-- Activity --
Write the listing below out again word for word, without a single picture.

-- Available data --
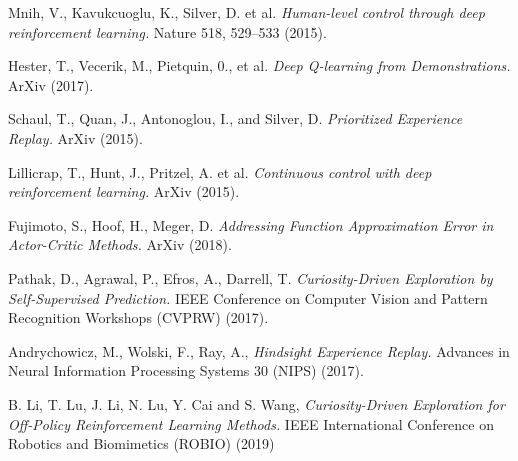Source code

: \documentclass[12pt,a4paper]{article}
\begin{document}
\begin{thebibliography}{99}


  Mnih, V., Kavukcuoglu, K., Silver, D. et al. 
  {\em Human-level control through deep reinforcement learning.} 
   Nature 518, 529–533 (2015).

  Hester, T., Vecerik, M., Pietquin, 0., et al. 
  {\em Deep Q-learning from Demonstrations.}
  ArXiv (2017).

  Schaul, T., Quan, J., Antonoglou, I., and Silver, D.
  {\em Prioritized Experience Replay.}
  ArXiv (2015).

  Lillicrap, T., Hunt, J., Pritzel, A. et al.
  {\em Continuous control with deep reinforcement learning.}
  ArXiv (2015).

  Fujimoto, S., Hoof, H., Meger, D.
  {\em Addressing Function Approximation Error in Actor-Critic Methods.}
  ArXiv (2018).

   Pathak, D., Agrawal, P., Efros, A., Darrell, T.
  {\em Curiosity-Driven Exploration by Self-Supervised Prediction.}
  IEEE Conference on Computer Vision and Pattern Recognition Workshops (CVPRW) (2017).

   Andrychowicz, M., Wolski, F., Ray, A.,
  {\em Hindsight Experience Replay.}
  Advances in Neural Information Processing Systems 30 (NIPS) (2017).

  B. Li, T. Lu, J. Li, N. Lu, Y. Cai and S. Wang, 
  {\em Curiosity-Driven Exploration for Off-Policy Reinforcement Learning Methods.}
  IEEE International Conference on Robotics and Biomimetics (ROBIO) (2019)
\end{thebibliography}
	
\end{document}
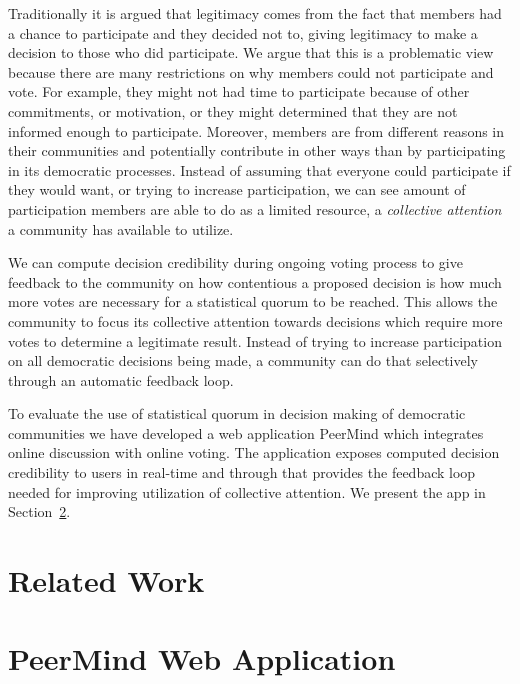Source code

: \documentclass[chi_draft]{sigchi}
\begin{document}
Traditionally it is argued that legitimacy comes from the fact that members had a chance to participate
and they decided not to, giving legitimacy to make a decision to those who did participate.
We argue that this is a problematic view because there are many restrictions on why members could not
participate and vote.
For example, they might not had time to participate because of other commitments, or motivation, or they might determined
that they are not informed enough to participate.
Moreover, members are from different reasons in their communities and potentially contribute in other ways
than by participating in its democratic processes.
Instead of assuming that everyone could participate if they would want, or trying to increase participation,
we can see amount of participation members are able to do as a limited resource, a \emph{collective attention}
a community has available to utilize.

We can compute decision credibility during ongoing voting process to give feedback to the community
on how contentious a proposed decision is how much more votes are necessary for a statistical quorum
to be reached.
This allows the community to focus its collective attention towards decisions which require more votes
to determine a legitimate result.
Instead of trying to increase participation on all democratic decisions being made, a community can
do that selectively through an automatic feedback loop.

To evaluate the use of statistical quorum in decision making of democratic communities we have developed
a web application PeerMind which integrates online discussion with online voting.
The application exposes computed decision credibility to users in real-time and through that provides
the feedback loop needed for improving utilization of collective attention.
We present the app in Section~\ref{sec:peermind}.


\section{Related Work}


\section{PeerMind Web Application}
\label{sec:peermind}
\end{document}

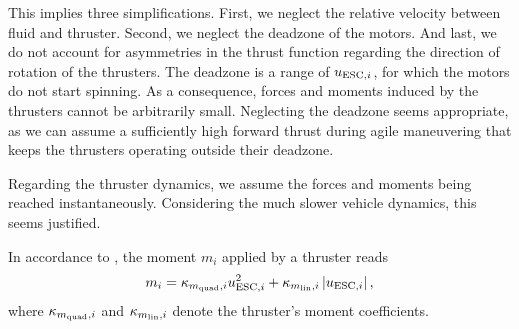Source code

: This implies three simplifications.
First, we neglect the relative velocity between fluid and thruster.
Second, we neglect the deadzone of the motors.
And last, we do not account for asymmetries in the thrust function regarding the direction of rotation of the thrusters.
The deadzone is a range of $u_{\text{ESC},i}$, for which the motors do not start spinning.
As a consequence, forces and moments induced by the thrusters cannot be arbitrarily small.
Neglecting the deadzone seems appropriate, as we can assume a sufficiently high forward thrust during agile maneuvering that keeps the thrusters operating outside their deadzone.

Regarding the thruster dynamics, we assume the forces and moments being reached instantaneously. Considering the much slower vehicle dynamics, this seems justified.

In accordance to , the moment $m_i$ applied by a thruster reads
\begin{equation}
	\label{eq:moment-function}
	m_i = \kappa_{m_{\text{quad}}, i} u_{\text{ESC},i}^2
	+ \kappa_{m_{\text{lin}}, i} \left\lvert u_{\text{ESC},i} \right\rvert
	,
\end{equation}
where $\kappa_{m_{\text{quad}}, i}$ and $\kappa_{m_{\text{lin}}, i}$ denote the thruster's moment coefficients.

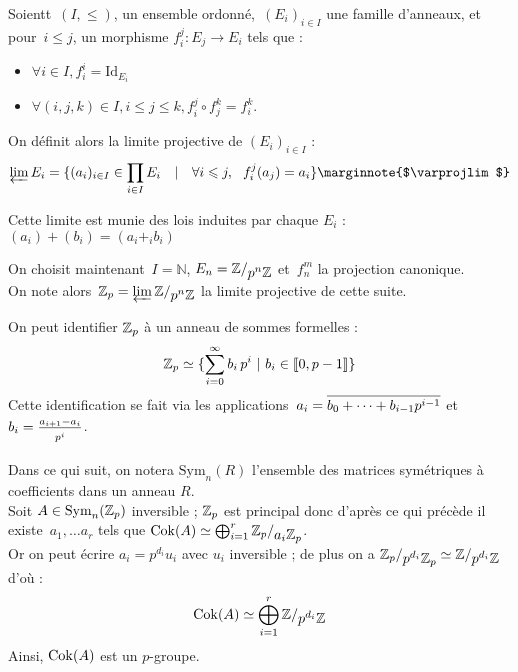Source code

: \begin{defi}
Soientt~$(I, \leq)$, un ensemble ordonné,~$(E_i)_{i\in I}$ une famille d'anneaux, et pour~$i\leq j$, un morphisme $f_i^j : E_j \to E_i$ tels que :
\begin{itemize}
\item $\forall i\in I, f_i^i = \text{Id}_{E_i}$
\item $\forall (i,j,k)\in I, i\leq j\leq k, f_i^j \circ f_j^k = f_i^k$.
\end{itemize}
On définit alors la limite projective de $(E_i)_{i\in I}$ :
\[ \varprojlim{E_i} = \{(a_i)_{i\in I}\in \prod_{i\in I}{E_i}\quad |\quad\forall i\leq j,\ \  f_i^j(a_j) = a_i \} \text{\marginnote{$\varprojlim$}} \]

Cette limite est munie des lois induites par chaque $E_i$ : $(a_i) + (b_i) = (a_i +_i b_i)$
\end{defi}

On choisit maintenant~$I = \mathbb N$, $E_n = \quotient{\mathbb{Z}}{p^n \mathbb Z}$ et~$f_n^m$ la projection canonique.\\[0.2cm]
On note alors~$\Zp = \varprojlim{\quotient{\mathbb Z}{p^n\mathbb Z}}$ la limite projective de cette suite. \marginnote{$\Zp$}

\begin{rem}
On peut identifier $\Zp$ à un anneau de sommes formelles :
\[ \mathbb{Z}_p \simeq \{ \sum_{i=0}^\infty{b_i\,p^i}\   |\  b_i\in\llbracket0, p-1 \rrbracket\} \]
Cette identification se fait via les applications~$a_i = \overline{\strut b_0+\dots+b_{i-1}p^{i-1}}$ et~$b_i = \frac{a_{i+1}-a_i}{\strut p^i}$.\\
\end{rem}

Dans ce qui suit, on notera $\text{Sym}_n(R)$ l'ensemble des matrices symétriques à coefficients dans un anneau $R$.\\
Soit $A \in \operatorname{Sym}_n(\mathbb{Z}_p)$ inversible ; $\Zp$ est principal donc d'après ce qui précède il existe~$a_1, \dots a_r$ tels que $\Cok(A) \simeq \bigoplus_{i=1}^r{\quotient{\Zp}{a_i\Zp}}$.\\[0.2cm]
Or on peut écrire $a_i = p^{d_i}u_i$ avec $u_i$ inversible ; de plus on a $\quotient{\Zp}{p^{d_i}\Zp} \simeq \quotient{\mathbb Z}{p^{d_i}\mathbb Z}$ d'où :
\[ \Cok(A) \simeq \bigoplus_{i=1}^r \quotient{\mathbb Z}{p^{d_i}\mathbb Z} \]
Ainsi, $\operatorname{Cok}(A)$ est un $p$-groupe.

-- Finished task --
Source code

: \documentclass[12pt,a4paper]{article}
\begin{document}
\begin{thebibliography}{99}


  Mnih, V., Kavukcuoglu, K., Silver, D. et al. 
  {\em Human-level control through deep reinforcement learning.} 
   Nature 518, 529–533 (2015).

  Hester, T., Vecerik, M., Pietquin, 0., et al. 
  {\em Deep Q-learning from Demonstrations.}
  ArXiv (2017).

  Schaul, T., Quan, J., Antonoglou, I., and Silver, D.
  {\em Prioritized Experience Replay.}
  ArXiv (2015).

  Lillicrap, T., Hunt, J., Pritzel, A. et al.
  {\em Continuous control with deep reinforcement learning.}
  ArXiv (2015).

  Fujimoto, S., Hoof, H., Meger, D.
  {\em Addressing Function Approximation Error in Actor-Critic Methods.}
  ArXiv (2018).

   Pathak, D., Agrawal, P., Efros, A., Darrell, T.
  {\em Curiosity-Driven Exploration by Self-Supervised Prediction.}
  IEEE Conference on Computer Vision and Pattern Recognition Workshops (CVPRW) (2017).

   Andrychowicz, M., Wolski, F., Ray, A.,
  {\em Hindsight Experience Replay.}
  Advances in Neural Information Processing Systems 30 (NIPS) (2017).

  B. Li, T. Lu, J. Li, N. Lu, Y. Cai and S. Wang, 
  {\em Curiosity-Driven Exploration for Off-Policy Reinforcement Learning Methods.}
  IEEE International Conference on Robotics and Biomimetics (ROBIO) (2019)
\end{thebibliography}
	
\end{document}
Source code

: \documentclass[chi_draft]{sigchi}
\begin{document}
Traditionally it is argued that legitimacy comes from the fact that members had a chance to participate
and they decided not to, giving legitimacy to make a decision to those who did participate.
We argue that this is a problematic view because there are many restrictions on why members could not
participate and vote.
For example, they might not had time to participate because of other commitments, or motivation, or they might determined
that they are not informed enough to participate.
Moreover, members are from different reasons in their communities and potentially contribute in other ways
than by participating in its democratic processes.
Instead of assuming that everyone could participate if they would want, or trying to increase participation,
we can see amount of participation members are able to do as a limited resource, a \emph{collective attention}
a community has available to utilize.

We can compute decision credibility during ongoing voting process to give feedback to the community
on how contentious a proposed decision is how much more votes are necessary for a statistical quorum
to be reached.
This allows the community to focus its collective attention towards decisions which require more votes
to determine a legitimate result.
Instead of trying to increase participation on all democratic decisions being made, a community can
do that selectively through an automatic feedback loop.

To evaluate the use of statistical quorum in decision making of democratic communities we have developed
a web application PeerMind which integrates online discussion with online voting.
The application exposes computed decision credibility to users in real-time and through that provides
the feedback loop needed for improving utilization of collective attention.
We present the app in Section~\ref{sec:peermind}.


\section{Related Work}


\section{PeerMind Web Application}
\label{sec:peermind}
\end{document}

Source code

: This implies three simplifications.
First, we neglect the relative velocity between fluid and thruster.
Second, we neglect the deadzone of the motors.
And last, we do not account for asymmetries in the thrust function regarding the direction of rotation of the thrusters.
The deadzone is a range of $u_{\text{ESC},i}$, for which the motors do not start spinning.
As a consequence, forces and moments induced by the thrusters cannot be arbitrarily small.
Neglecting the deadzone seems appropriate, as we can assume a sufficiently high forward thrust during agile maneuvering that keeps the thrusters operating outside their deadzone.

Regarding the thruster dynamics, we assume the forces and moments being reached instantaneously. Considering the much slower vehicle dynamics, this seems justified.

In accordance to , the moment $m_i$ applied by a thruster reads
\begin{equation}
	\label{eq:moment-function}
	m_i = \kappa_{m_{\text{quad}}, i} u_{\text{ESC},i}^2
	+ \kappa_{m_{\text{lin}}, i} \left\lvert u_{\text{ESC},i} \right\rvert
	,
\end{equation}
where $\kappa_{m_{\text{quad}}, i}$ and $\kappa_{m_{\text{lin}}, i}$ denote the thruster's moment coefficients.

Source code

: \begin{defi}
Soientt~$(I, \leq)$, un ensemble ordonné,~$(E_i)_{i\in I}$ une famille d'anneaux, et pour~$i\leq j$, un morphisme $f_i^j : E_j \to E_i$ tels que :
\begin{itemize}
\item $\forall i\in I, f_i^i = \text{Id}_{E_i}$
\item $\forall (i,j,k)\in I, i\leq j\leq k, f_i^j \circ f_j^k = f_i^k$.
\end{itemize}
On définit alors la limite projective de $(E_i)_{i\in I}$ :
\[ \varprojlim{E_i} = \{(a_i)_{i\in I}\in \prod_{i\in I}{E_i}\quad |\quad\forall i\leq j,\ \  f_i^j(a_j) = a_i \} \text{\marginnote{$\varprojlim$}} \]

Cette limite est munie des lois induites par chaque $E_i$ : $(a_i) + (b_i) = (a_i +_i b_i)$
\end{defi}

On choisit maintenant~$I = \mathbb N$, $E_n = \quotient{\mathbb{Z}}{p^n \mathbb Z}$ et~$f_n^m$ la projection canonique.\\[0.2cm]
On note alors~$\Zp = \varprojlim{\quotient{\mathbb Z}{p^n\mathbb Z}}$ la limite projective de cette suite. \marginnote{$\Zp$}

\begin{rem}
On peut identifier $\Zp$ à un anneau de sommes formelles :
\[ \mathbb{Z}_p \simeq \{ \sum_{i=0}^\infty{b_i\,p^i}\   |\  b_i\in\llbracket0, p-1 \rrbracket\} \]
Cette identification se fait via les applications~$a_i = \overline{\strut b_0+\dots+b_{i-1}p^{i-1}}$ et~$b_i = \frac{a_{i+1}-a_i}{\strut p^i}$.\\
\end{rem}

Dans ce qui suit, on notera $\text{Sym}_n(R)$ l'ensemble des matrices symétriques à coefficients dans un anneau $R$.\\
Soit $A \in \operatorname{Sym}_n(\mathbb{Z}_p)$ inversible ; $\Zp$ est principal donc d'après ce qui précède il existe~$a_1, \dots a_r$ tels que $\Cok(A) \simeq \bigoplus_{i=1}^r{\quotient{\Zp}{a_i\Zp}}$.\\[0.2cm]
Or on peut écrire $a_i = p^{d_i}u_i$ avec $u_i$ inversible ; de plus on a $\quotient{\Zp}{p^{d_i}\Zp} \simeq \quotient{\mathbb Z}{p^{d_i}\mathbb Z}$ d'où :
\[ \Cok(A) \simeq \bigoplus_{i=1}^r \quotient{\mathbb Z}{p^{d_i}\mathbb Z} \]
Ainsi, $\operatorname{Cok}(A)$ est un $p$-groupe.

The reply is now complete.